3. VII.24. <Москва>

Золотая моя умница, получил воскресное и понедельничное твои письма. И опять в разминувшихся письмах речь об одном: о том, что у нас в разминающихся письмах об одном говорится. Спасибо за благоухающую фотографию, вложенную в воскресное письмо. Ты знаешь, запах ее так силен, что конвертом надушился ящик стола, честное слово, не преувеличиваю. Вот как это было. Я положил оба письма ко всем твоим остальным, в ящик. Сейчас хотел перечесть. Вынимаю конверт за конвертом – все не те, старые. Стало быть, я их в ящик не положил, только показалось, может быть, на печке близ постели? Нет, ящик неуловимо и расплывчато отзывается розой, то есть тем, что я тебе в заказных писал, то есть твоей готовностью принять это все на себя, то есть Тайцами, лицом Тайц, еще немного отдаленной, но уже близящейся радостью. И действительно, письмо нашлось, только я его меж других засунул. Ты все видишь, ты все знаешь, роза меж двух половинок желтого, загнутого листочка это ты сама, и ты ее вкладывала, чуть-чуть волнуясь, в полном сознании того, что ты делала, и что это значит, и опять опередила меня.

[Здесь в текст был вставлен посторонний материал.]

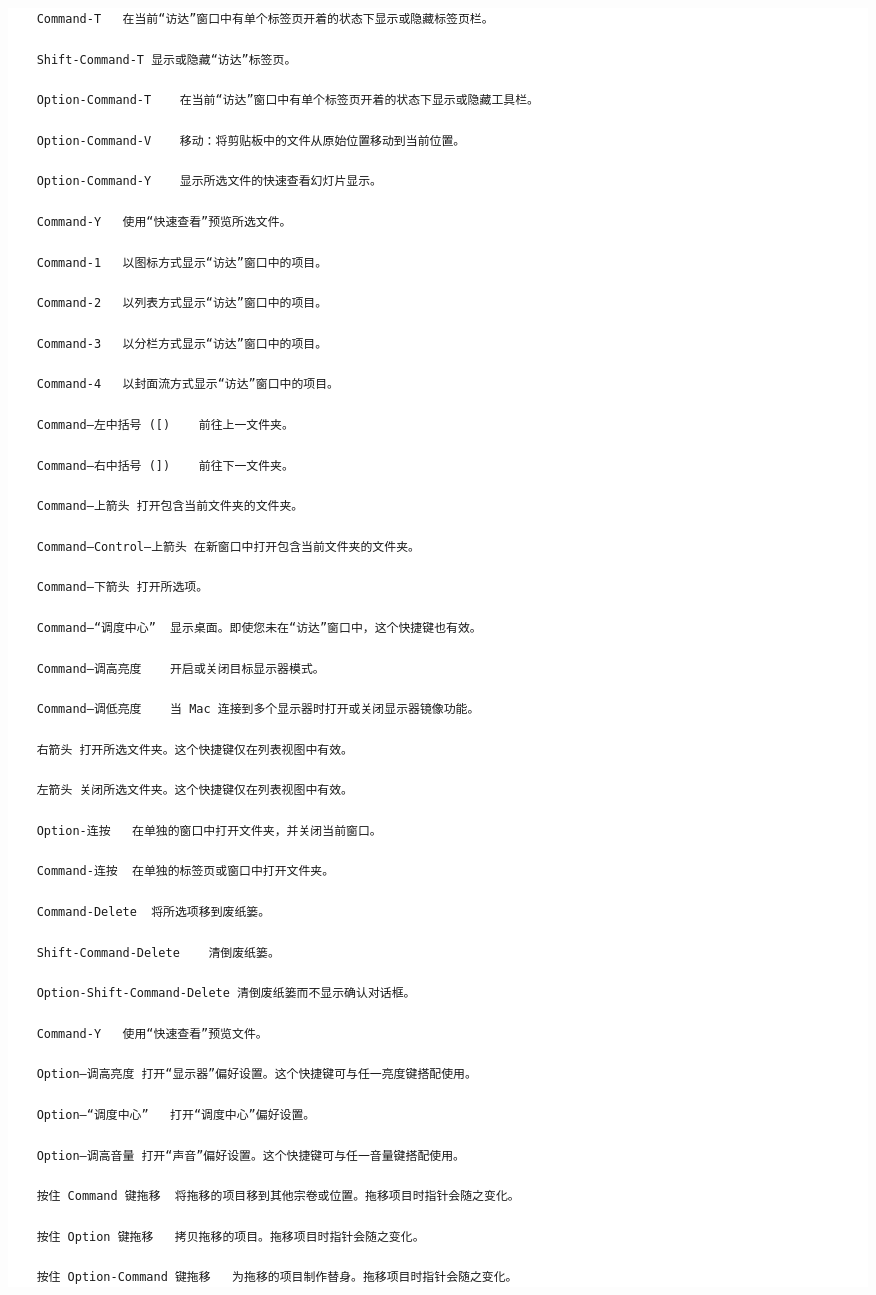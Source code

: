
 ```
    Command-T	在当前“访达”窗口中有单个标签页开着的状态下显示或隐藏标签页栏。

    Shift-Command-T	显示或隐藏“访达”标签页。

    Option-Command-T	在当前“访达”窗口中有单个标签页开着的状态下显示或隐藏工具栏。

    Option-Command-V	移动：将剪贴板中的文件从原始位置移动到当前位置。

    Option-Command-Y	显示所选文件的快速查看幻灯片显示。

    Command-Y	使用“快速查看”预览所选文件。

    Command-1	以图标方式显示“访达”窗口中的项目。

    Command-2	以列表方式显示“访达”窗口中的项目。

    Command-3	以分栏方式显示“访达”窗口中的项目。

    Command-4	以封面流方式显示“访达”窗口中的项目。

    Command–左中括号 ([)	前往上一文件夹。

    Command–右中括号 (])	前往下一文件夹。

    Command–上箭头	打开包含当前文件夹的文件夹。

    Command–Control–上箭头	在新窗口中打开包含当前文件夹的文件夹。

    Command–下箭头	打开所选项。

    Command–“调度中心”	显示桌面。即使您未在“访达”窗口中，这个快捷键也有效。

    Command–调高亮度	开启或关闭目标显示器模式。

    Command–调低亮度	当 Mac 连接到多个显示器时打开或关闭显示器镜像功能。

    右箭头	打开所选文件夹。这个快捷键仅在列表视图中有效。

    左箭头	关闭所选文件夹。这个快捷键仅在列表视图中有效。

    Option-连按	在单独的窗口中打开文件夹，并关闭当前窗口。

    Command-连按	在单独的标签页或窗口中打开文件夹。

    Command-Delete	将所选项移到废纸篓。

    Shift-Command-Delete	清倒废纸篓。

    Option-Shift-Command-Delete	清倒废纸篓而不显示确认对话框。

    Command-Y	使用“快速查看”预览文件。

    Option–调高亮度	打开“显示器”偏好设置。这个快捷键可与任一亮度键搭配使用。

    Option–“调度中心”	打开“调度中心”偏好设置。

    Option–调高音量	打开“声音”偏好设置。这个快捷键可与任一音量键搭配使用。

    按住 Command 键拖移	将拖移的项目移到其他宗卷或位置。拖移项目时指针会随之变化。

    按住 Option 键拖移	拷贝拖移的项目。拖移项目时指针会随之变化。

    按住 Option-Command 键拖移	为拖移的项目制作替身。拖移项目时指针会随之变化。
```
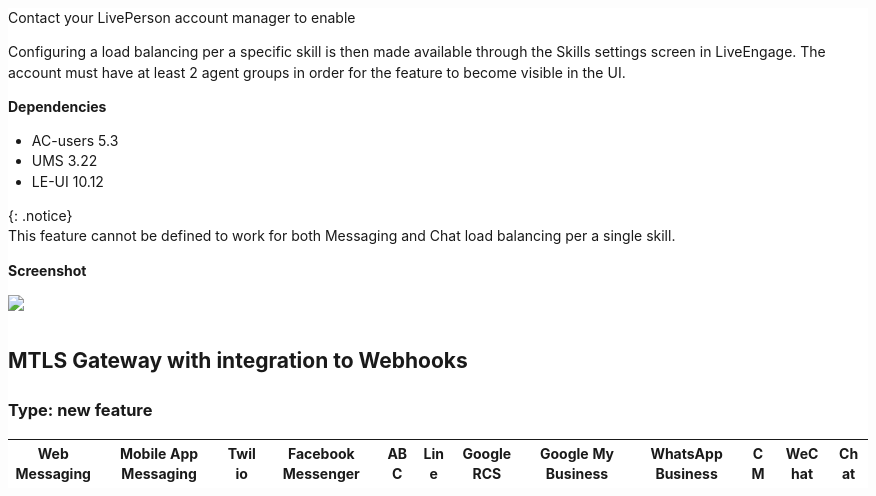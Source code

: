 Contact your LivePerson account manager to enable

Configuring a load balancing per a specific skill is then made available through the Skills settings screen in LiveEngage. The account must have at least 2 agent groups in order for the feature to become visible in the UI.

**Dependencies**

* AC-users 5.3
* UMS 3.22
* LE-UI 10.12

{: .notice}  
This feature cannot be defined to work for both Messaging and Chat load balancing per a single skill.

**Screenshot**

![](/img/Staticload1.png)

## MTLS Gateway with integration to Webhooks

### Type: new feature

<div class="tablecontainer">

<table class="releasenotes">

<thead>

<tr class="categoryrow">

<th>Web Messaging</th>

<th>Mobile App Messaging</th>

<th>Twilio</th>

<th>Facebook Messenger</th>

<th>ABC</th>

<th>Line</th>

<th>Google RCS</th>

<th>Google My Business</th>

<th>WhatsApp Business</th>

<th>CM</th>

<th>WeChat</th>

<th>Chat</th>

</tr>

</thead>

<tbody>
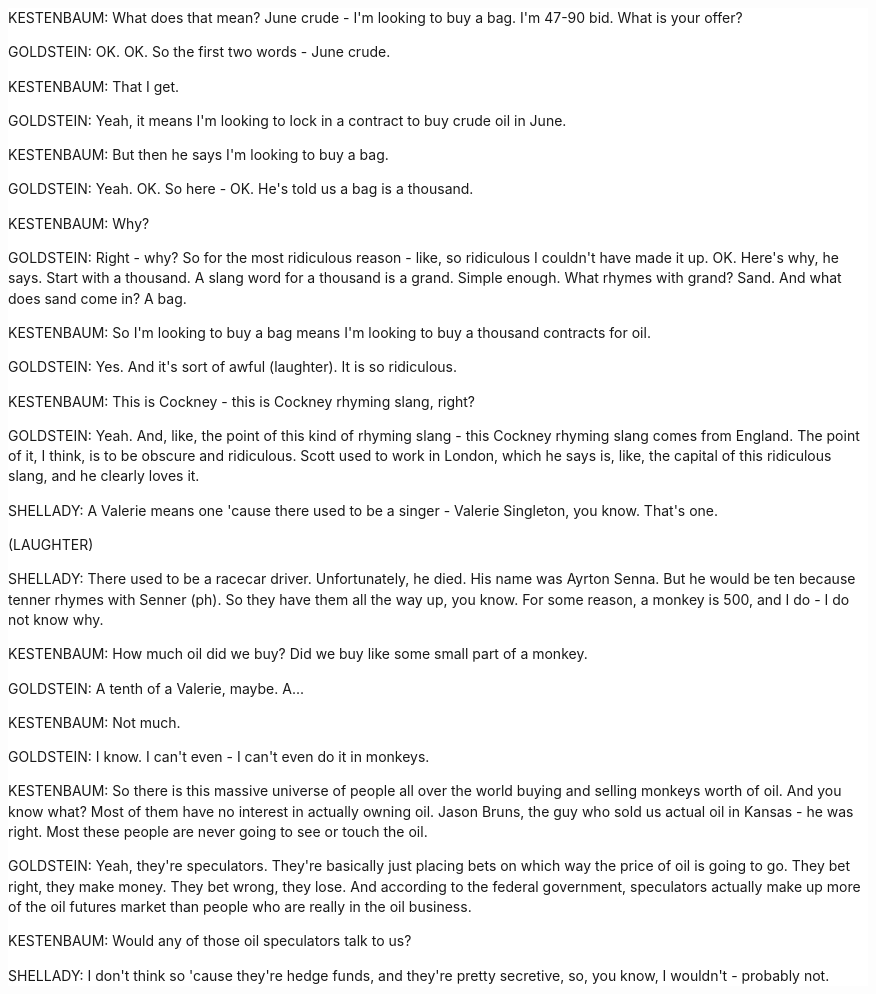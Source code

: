 KESTENBAUM: What does that mean? June crude - I'm looking to buy a bag. I'm 47-90 bid. What is your offer?

GOLDSTEIN: OK. OK. So the first two words - June crude.

KESTENBAUM: That I get.

GOLDSTEIN: Yeah, it means I'm looking to lock in a contract to buy crude oil in June.

KESTENBAUM: But then he says I'm looking to buy a bag.

GOLDSTEIN: Yeah. OK. So here - OK. He's told us a bag is a thousand.

KESTENBAUM: Why?

GOLDSTEIN: Right - why? So for the most ridiculous reason - like, so ridiculous I couldn't have made it up. OK. Here's why, he says. Start with a thousand. A slang word for a thousand is a grand. Simple enough. What rhymes with grand? Sand. And what does sand come in? A bag.

KESTENBAUM: So I'm looking to buy a bag means I'm looking to buy a thousand contracts for oil.

GOLDSTEIN: Yes. And it's sort of awful (laughter). It is so ridiculous.

KESTENBAUM: This is Cockney - this is Cockney rhyming slang, right?

GOLDSTEIN: Yeah. And, like, the point of this kind of rhyming slang - this Cockney rhyming slang comes from England. The point of it, I think, is to be obscure and ridiculous. Scott used to work in London, which he says is, like, the capital of this ridiculous slang, and he clearly loves it.

SHELLADY: A Valerie means one 'cause there used to be a singer - Valerie Singleton, you know. That's one.

(LAUGHTER)

SHELLADY: There used to be a racecar driver. Unfortunately, he died. His name was Ayrton Senna. But he would be ten because tenner rhymes with Senner (ph). So they have them all the way up, you know. For some reason, a monkey is 500, and I do - I do not know why.

KESTENBAUM: How much oil did we buy? Did we buy like some small part of a monkey.

GOLDSTEIN: A tenth of a Valerie, maybe. A...

KESTENBAUM: Not much.

GOLDSTEIN: I know. I can't even - I can't even do it in monkeys.

KESTENBAUM: So there is this massive universe of people all over the world buying and selling monkeys worth of oil. And you know what? Most of them have no interest in actually owning oil. Jason Bruns, the guy who sold us actual oil in Kansas - he was right. Most these people are never going to see or touch the oil.

GOLDSTEIN: Yeah, they're speculators. They're basically just placing bets on which way the price of oil is going to go. They bet right, they make money. They bet wrong, they lose. And according to the federal government, speculators actually make up more of the oil futures market than people who are really in the oil business.

KESTENBAUM: Would any of those oil speculators talk to us?

SHELLADY: I don't think so 'cause they're hedge funds, and they're pretty secretive, so, you know, I wouldn't - probably not.
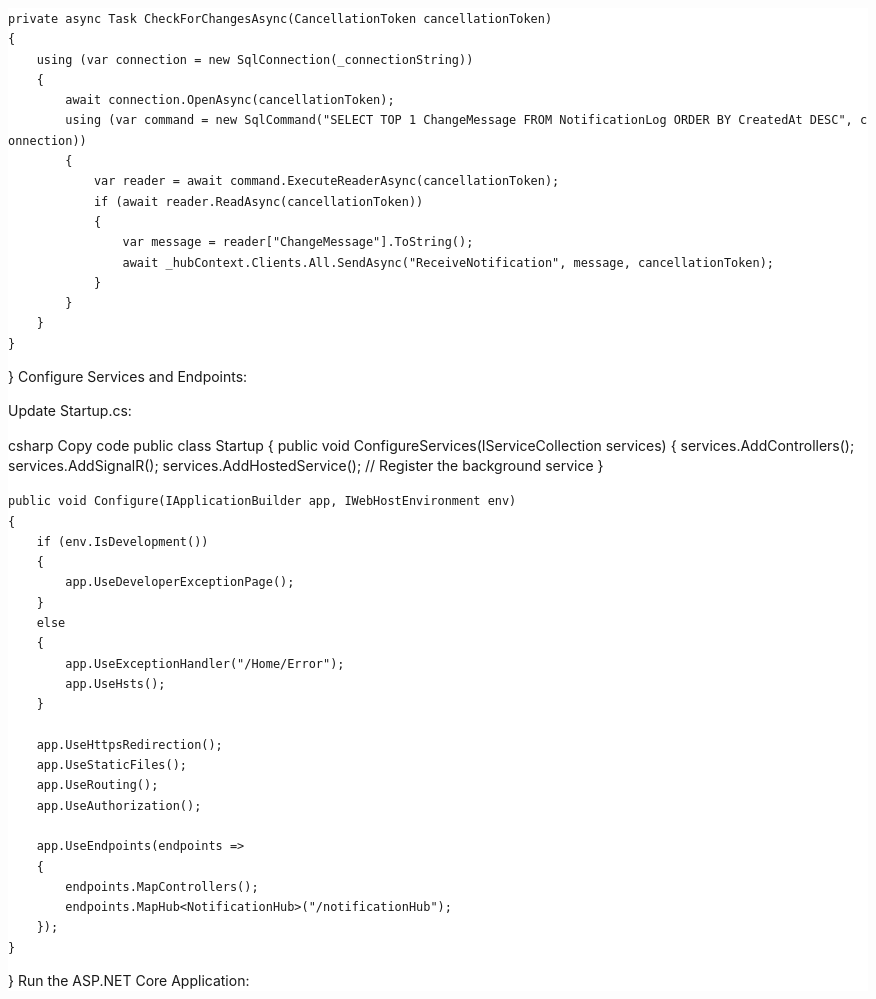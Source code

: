     private async Task CheckForChangesAsync(CancellationToken cancellationToken)
    {
        using (var connection = new SqlConnection(_connectionString))
        {
            await connection.OpenAsync(cancellationToken);
            using (var command = new SqlCommand("SELECT TOP 1 ChangeMessage FROM NotificationLog ORDER BY CreatedAt DESC", connection))
            {
                var reader = await command.ExecuteReaderAsync(cancellationToken);
                if (await reader.ReadAsync(cancellationToken))
                {
                    var message = reader["ChangeMessage"].ToString();
                    await _hubContext.Clients.All.SendAsync("ReceiveNotification", message, cancellationToken);
                }
            }
        }
    }
}
Configure Services and Endpoints:

Update Startup.cs:

csharp
Copy code
public class Startup
{
    public void ConfigureServices(IServiceCollection services)
    {
        services.AddControllers();
        services.AddSignalR();
        services.AddHostedService<DatabaseChangeNotifier>(); // Register the background service
    }

    public void Configure(IApplicationBuilder app, IWebHostEnvironment env)
    {
        if (env.IsDevelopment())
        {
            app.UseDeveloperExceptionPage();
        }
        else
        {
            app.UseExceptionHandler("/Home/Error");
            app.UseHsts();
        }

        app.UseHttpsRedirection();
        app.UseStaticFiles();
        app.UseRouting();
        app.UseAuthorization();

        app.UseEndpoints(endpoints =>
        {
            endpoints.MapControllers();
            endpoints.MapHub<NotificationHub>("/notificationHub");
        });
    }
}
Run the ASP.NET Core Application:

Но сделай усилие, милая подруга, и стряхни с себя эту печаль. Правда, печалиться незачем. Ты думаешь, мне тут очень сладко? Ведь я ничего существенного не наработал, и в этом отношении (в отношеньи работы) никаких перемен по отношенью к зиме нет. Но я внутренне переродился.

Драгоценно своим и достойным стали для меня опять, мое стремленье ко благу, к правде, к совершенству, то есть мое искусство и моя любовь, то есть божий мир и ты в нем. И вот, достаточно было надышаться, хоть пассивно, всем этим, как и у всего окружающего изменилось лицо.

По счастью проявлений просто-напросто любви ко мне несравненно больше, чем знаков недоброжелательства и вражды. И слава Богу, что к обеду моему подаются перец с горчицей. Как бы стали мы есть лучшее, что может дать земля, не ставь судьба к нам на стол этого горького судка? Крест<оянские> и пролет<арские> поэты словно нарочно созданы, чтобы было у нас, чем обливать и посыпать салат, огурцы и редьку. Ты скажешь, что я слишком о себе много говорю. Ну прости, а мне казалось, что о тебе, я нас друг от друга не отделял. Но если вспомнить, что и пастернак существо огородное, а также и оглянуться на сказанное в первых строках письма или просто сунуть нос в выдвижной ящик, то надо будет признаться, что письмо совсем ботаническое. И слава Богу.

О чем тебе убиваться? Выйдем, выйдем на дорогу, родной кусок меня самого, правая моя рука, межреберное мое чудо. Выйдем, не беспокойся. И в той мере отдельности, какая нужна, я и тебя на дорогу выведу, то есть помогу выйти, то есть хочу помочь.

И потом одну еще вещь я узнал. Что у тебя нет другого никакого мужа, нежели тот, что я теперь, то есть что только в поэте ты найдешь человека, и совесть, и прозу, и помощь, и пользу, и толк. И скверно, что эта сила сейчас бездействует во мне.

Теперь о деле. Я опять твердо знаю, что раньше десяти дней мне никоим образом к тебе не собраться. Но думаю, что и не позже, чем через две недели соберусь. Я нарочно ничего тебе не пишу о разных фактах и делах (хотя все они незначительны), чтобы иметь о чем за столом при Фене с тобой говорить. Но иногда мне кажется, что – не в письмах даже, а в воображаемых обращеньях к тебе за это последнее время я выговорил все, весь выговорился и часто с робостью я думаю о том, каким бессловесным я к тебе приеду. И действительно, я не слышу себя разговаривающим с тобой. Но я вижу наплывы густой зелени, опускающееся и поднимающееся пространство, извилины и неожиданности дорог, и тебя и себя, глядящего на тебя и кажется сутки сплошь целующегося и сросшегося с тобой, и вот мы с тобой цветем, пахнем, ослепляем или дышим тенью, закатываемся и восходим.